New to adopt Apple’s wireless earbuds, Ian Bogost indulges in a marvel.
From Apple’s AirPods Are an Omen in The Atlantic:
The moment I put the Apple AirPods in my ears, I feel like I’ve already dropped them in the toilet. They are so small and slippery. The mere act of removing these precious, wireless ear buds from their lozenge-shaped case makes them feel like a futuristic cure to unknown ills. I am late to adopt them, so I indulge a marvel. I take one out of an ear; this time I feel like I’m sure to ingest it, eventually, mistaking it for a space-age apparatus for wellness or transhumanism. My AirPods, I am convinced, are not long for this world.
Worrying about losing something is a good sign that you feel endeared to it. And, like so many others, I am: The Apple AirPods might be the best product Apple has produced in years. By contrast, I’ve dropped my iPhone in the toilet before, but it almost felt like a relief to do so, at least for a moment. I despair holding it in my hand, but there it is in my hand anyway, almost all the time.
Earphones are now mated to that rectangle of glass and compulsion, perhaps irreversibly. What is the point of ear buds except to listen to media provided by a smartphone—and therefore to connect you to the compulsive lure of a life run by devices? And yet, listening equipment has retained the personal solitude that smartphones have partly eroded. They occupy an orifice in your head. They whisper directly to your brain.

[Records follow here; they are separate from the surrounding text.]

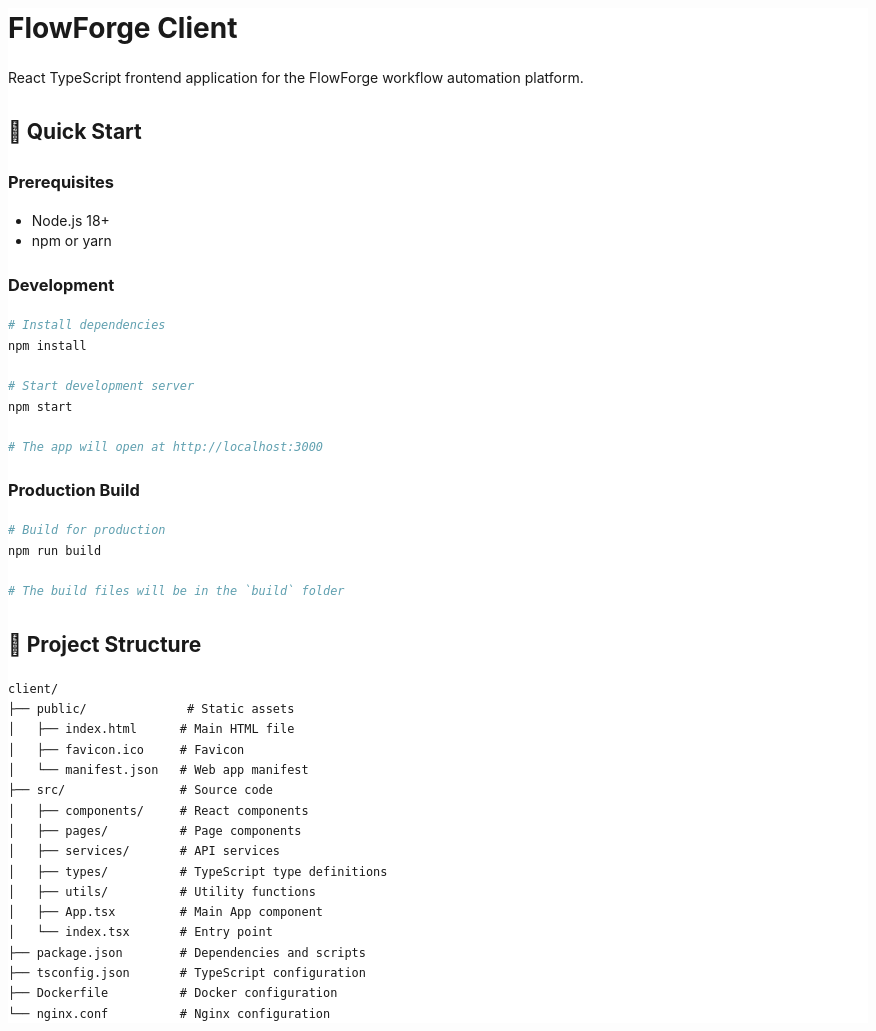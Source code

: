 # FlowForge Client

React TypeScript frontend application for the FlowForge workflow automation platform.

## 🚀 Quick Start

### Prerequisites
- Node.js 18+
- npm or yarn

### Development
```bash
# Install dependencies
npm install

# Start development server
npm start

# The app will open at http://localhost:3000
```

### Production Build
```bash
# Build for production
npm run build

# The build files will be in the `build` folder
```

## 📁 Project Structure

```
client/
├── public/              # Static assets
│   ├── index.html      # Main HTML file
│   ├── favicon.ico     # Favicon
│   └── manifest.json   # Web app manifest
├── src/                # Source code
│   ├── components/     # React components
│   ├── pages/          # Page components
│   ├── services/       # API services
│   ├── types/          # TypeScript type definitions
│   ├── utils/          # Utility functions
│   ├── App.tsx         # Main App component
│   └── index.tsx       # Entry point
├── package.json        # Dependencies and scripts
├── tsconfig.json       # TypeScript configuration
├── Dockerfile          # Docker configuration
└── nginx.conf          # Nginx configuration
```

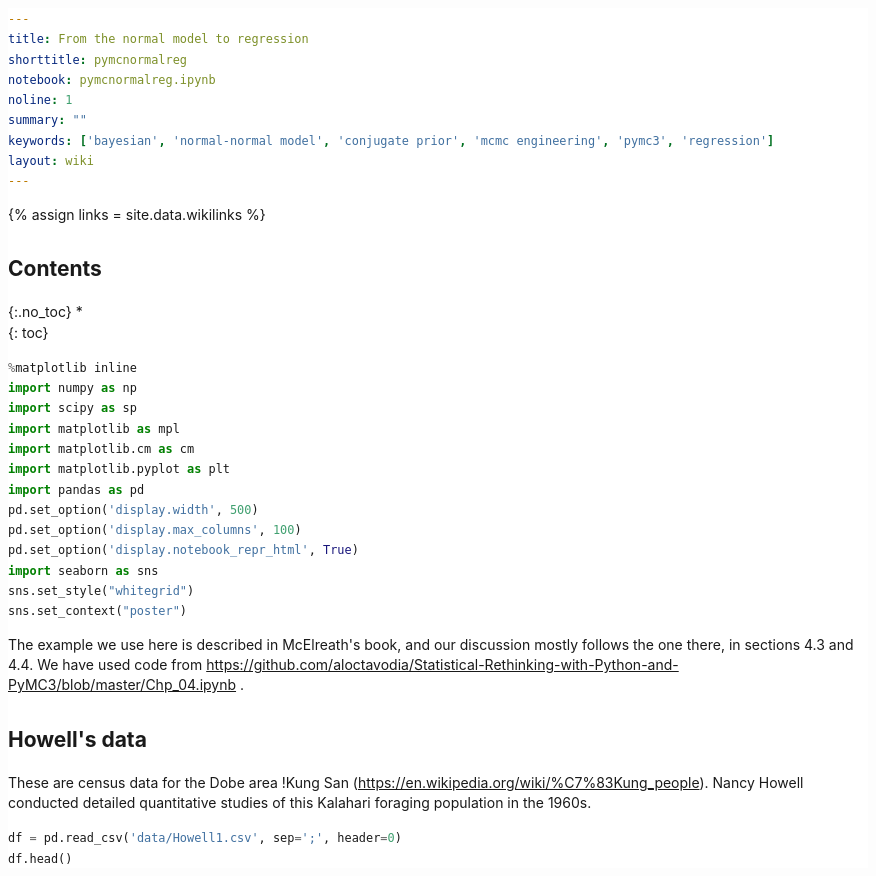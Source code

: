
 ```yaml
---
title: From the normal model to regression
shorttitle: pymcnormalreg
notebook: pymcnormalreg.ipynb
noline: 1
summary: ""
keywords: ['bayesian', 'normal-normal model', 'conjugate prior', 'mcmc engineering', 'pymc3', 'regression']
layout: wiki
---
```

{% assign links = site.data.wikilinks %}

## Contents
{:.no_toc}
*  
{: toc}




```python
%matplotlib inline
import numpy as np
import scipy as sp
import matplotlib as mpl
import matplotlib.cm as cm
import matplotlib.pyplot as plt
import pandas as pd
pd.set_option('display.width', 500)
pd.set_option('display.max_columns', 100)
pd.set_option('display.notebook_repr_html', True)
import seaborn as sns
sns.set_style("whitegrid")
sns.set_context("poster")
```


The example we use here is described in McElreath's book, and our discussion mostly follows the one there, in sections 4.3 and 4.4. We have used code from https://github.com/aloctavodia/Statistical-Rethinking-with-Python-and-PyMC3/blob/master/Chp_04.ipynb .

## Howell's data

These are census data for the Dobe area !Kung San (https://en.wikipedia.org/wiki/%C7%83Kung_people). Nancy Howell conducted detailed quantitative studies of this Kalahari foraging population in the 1960s.



```python
df = pd.read_csv('data/Howell1.csv', sep=';', header=0)
df.head()
```
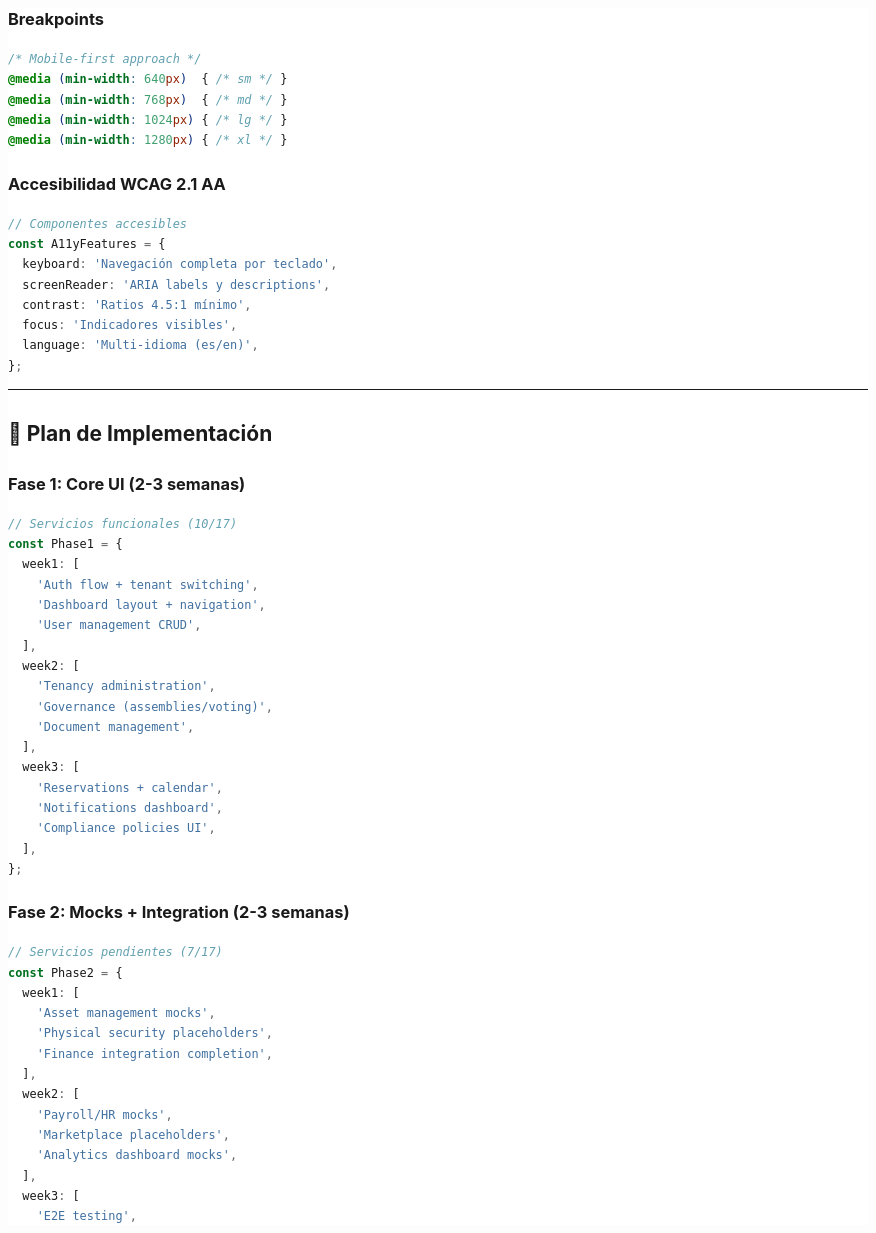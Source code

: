 ### **Breakpoints**
```css
/* Mobile-first approach */
@media (min-width: 640px)  { /* sm */ }
@media (min-width: 768px)  { /* md */ }
@media (min-width: 1024px) { /* lg */ }
@media (min-width: 1280px) { /* xl */ }
```

### **Accesibilidad WCAG 2.1 AA**
```typescript
// Componentes accesibles
const A11yFeatures = {
  keyboard: 'Navegación completa por teclado',
  screenReader: 'ARIA labels y descriptions',
  contrast: 'Ratios 4.5:1 mínimo',
  focus: 'Indicadores visibles',
  language: 'Multi-idioma (es/en)',
};
```

---

## 🚀 Plan de Implementación

### **Fase 1: Core UI (2-3 semanas)**
```typescript
// Servicios funcionales (10/17)
const Phase1 = {
  week1: [
    'Auth flow + tenant switching',
    'Dashboard layout + navigation',
    'User management CRUD',
  ],
  week2: [
    'Tenancy administration',
    'Governance (assemblies/voting)',
    'Document management',
  ],
  week3: [
    'Reservations + calendar',
    'Notifications dashboard',
    'Compliance policies UI',
  ],
};
```

### **Fase 2: Mocks + Integration (2-3 semanas)**
```typescript
// Servicios pendientes (7/17)
const Phase2 = {
  week1: [
    'Asset management mocks',
    'Physical security placeholders',
    'Finance integration completion',
  ],
  week2: [
    'Payroll/HR mocks',
    'Marketplace placeholders',
    'Analytics dashboard mocks',
  ],
  week3: [
    'E2E testing',
```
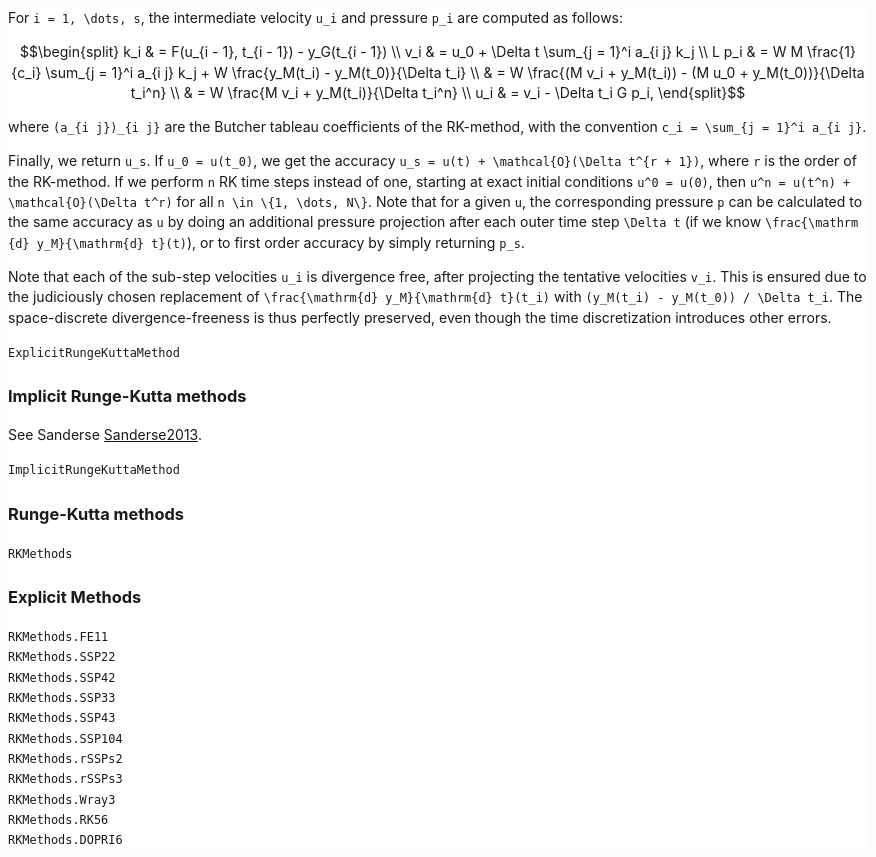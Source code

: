 For ``i = 1, \dots, s``, the intermediate velocity ``u_i`` and pressure ``p_i``
are computed as follows:

```math
\begin{split}
k_i & = F(u_{i - 1}, t_{i - 1}) - y_G(t_{i - 1}) \\
v_i & = u_0 + \Delta t \sum_{j = 1}^i a_{i j} k_j \\
L p_i & = W M \frac{1}{c_i} \sum_{j = 1}^i a_{i j} k_j +
W \frac{y_M(t_i) - y_M(t_0)}{\Delta t_i} \\
& = W \frac{(M v_i + y_M(t_i)) - (M u_0 + y_M(t_0))}{\Delta t_i^n} \\
& = W \frac{M v_i + y_M(t_i)}{\Delta t_i^n} \\
u_i & = v_i - \Delta t_i G p_i,
\end{split}
```

where ``(a_{i j})_{i j}`` are the Butcher tableau coefficients of the
RK-method, with the convention ``c_i = \sum_{j = 1}^i a_{i j}``.

Finally, we return ``u_s``. If ``u_0 = u(t_0)``, we get the accuracy ``u_s =
u(t) + \mathcal{O}(\Delta t^{r + 1})``, where ``r`` is the order of the
RK-method. If we perform ``n`` RK time steps instead of one, starting at exact
initial conditions ``u^0 = u(0)``, then ``u^n = u(t^n) + \mathcal{O}(\Delta
t^r)`` for all ``n \in \{1, \dots, N\}``. Note that for a given ``u``, the
corresponding pressure ``p`` can be calculated to the same accuracy as ``u`` by
doing an additional pressure projection after each outer time step ``\Delta t``
(if we know ``\frac{\mathrm{d} y_M}{\mathrm{d} t}(t)``), or to first order
accuracy by simply returning ``p_s``.

Note that each of the sub-step velocities ``u_i`` is divergence free, after
projecting the tentative velocities ``v_i``. This is ensured due to the
judiciously chosen replacement of ``\frac{\mathrm{d} y_M}{\mathrm{d} t}(t_i)``
with ``(y_M(t_i) - y_M(t_0)) / \Delta t_i``. The space-discrete
divergence-freeness is thus perfectly preserved, even though the time
discretization introduces other errors.

```@docs
ExplicitRungeKuttaMethod
```

### Implicit Runge-Kutta methods

See Sanderse [Sanderse2013](@cite).

```@docs
ImplicitRungeKuttaMethod
```

### Runge-Kutta methods

```@docs
RKMethods
```

### Explicit Methods

```@docs
RKMethods.FE11
RKMethods.SSP22
RKMethods.SSP42
RKMethods.SSP33
RKMethods.SSP43
RKMethods.SSP104
RKMethods.rSSPs2
RKMethods.rSSPs3
RKMethods.Wray3
RKMethods.RK56
RKMethods.DOPRI6
```
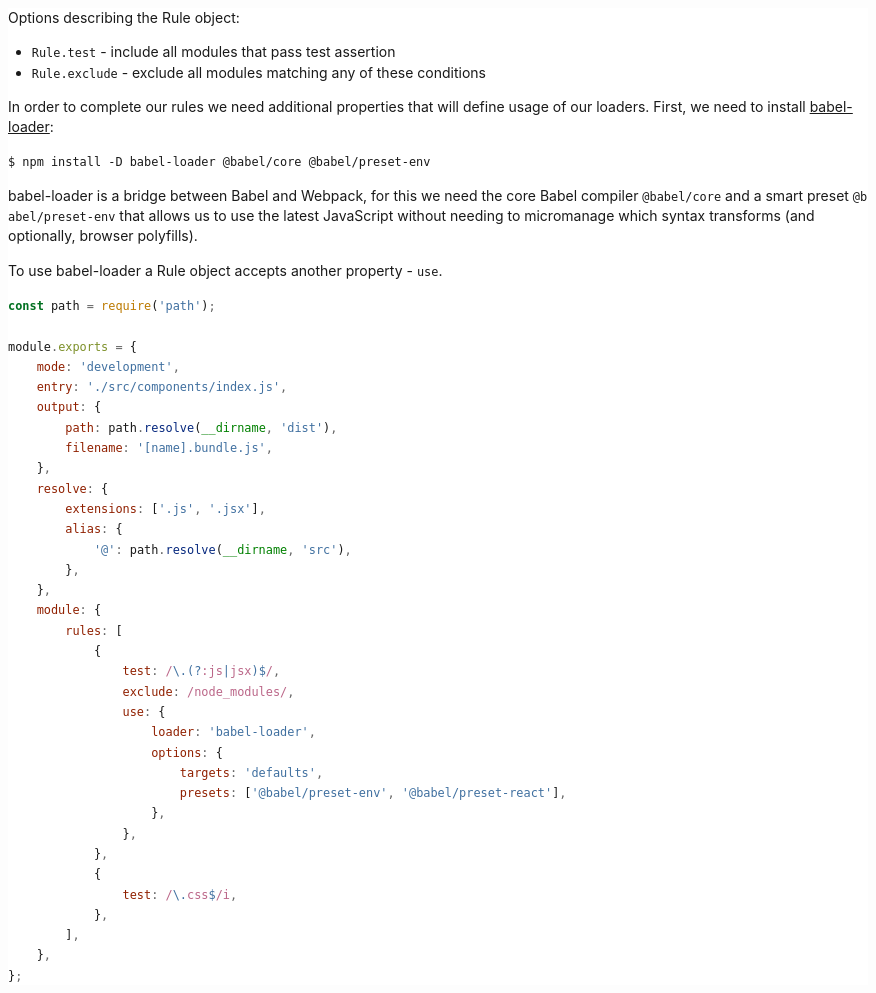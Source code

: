 Options describing the Rule object:

-   `Rule.test` - include all modules that pass test assertion
-   `Rule.exclude` - exclude all modules matching any of these conditions

In order to complete our rules we need additional properties that will define usage of our loaders.
First, we need to install [babel-loader](https://webpack.js.org/loaders/babel-loader):

```
$ npm install -D babel-loader @babel/core @babel/preset-env
```

babel-loader is a bridge between Babel and Webpack, for this we need the core Babel compiler `@babel/core` and a smart preset `@babel/preset-env` that allows us to use the latest JavaScript without needing to micromanage which syntax transforms (and optionally, browser polyfills).

To use babel-loader a Rule object accepts another property - `use`.

```js
const path = require('path');

module.exports = {
    mode: 'development',
    entry: './src/components/index.js',
    output: {
        path: path.resolve(__dirname, 'dist'),
        filename: '[name].bundle.js',
    },
    resolve: {
        extensions: ['.js', '.jsx'],
        alias: {
            '@': path.resolve(__dirname, 'src'),
        },
    },
    module: {
        rules: [
            {
                test: /\.(?:js|jsx)$/,
                exclude: /node_modules/,
                use: {
                    loader: 'babel-loader',
                    options: {
                        targets: 'defaults',
                        presets: ['@babel/preset-env', '@babel/preset-react'],
                    },
                },
            },
            {
                test: /\.css$/i,
            },
        ],
    },
};
```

They fit inside a closed palm like a secret.
But by going wireless, and by doing it so well, AirPods also decouple that intimacy from the tether that generally has signaled it in social circumstances. And even though it seems like a small matter—just a wireless headset—the device could fundamentally alter the way people interact with machines, and with one another.
My take: A nice piece of writing, Ian Bogost, if a bit over-the-top. It seems Apple has not lost the ability to inspire.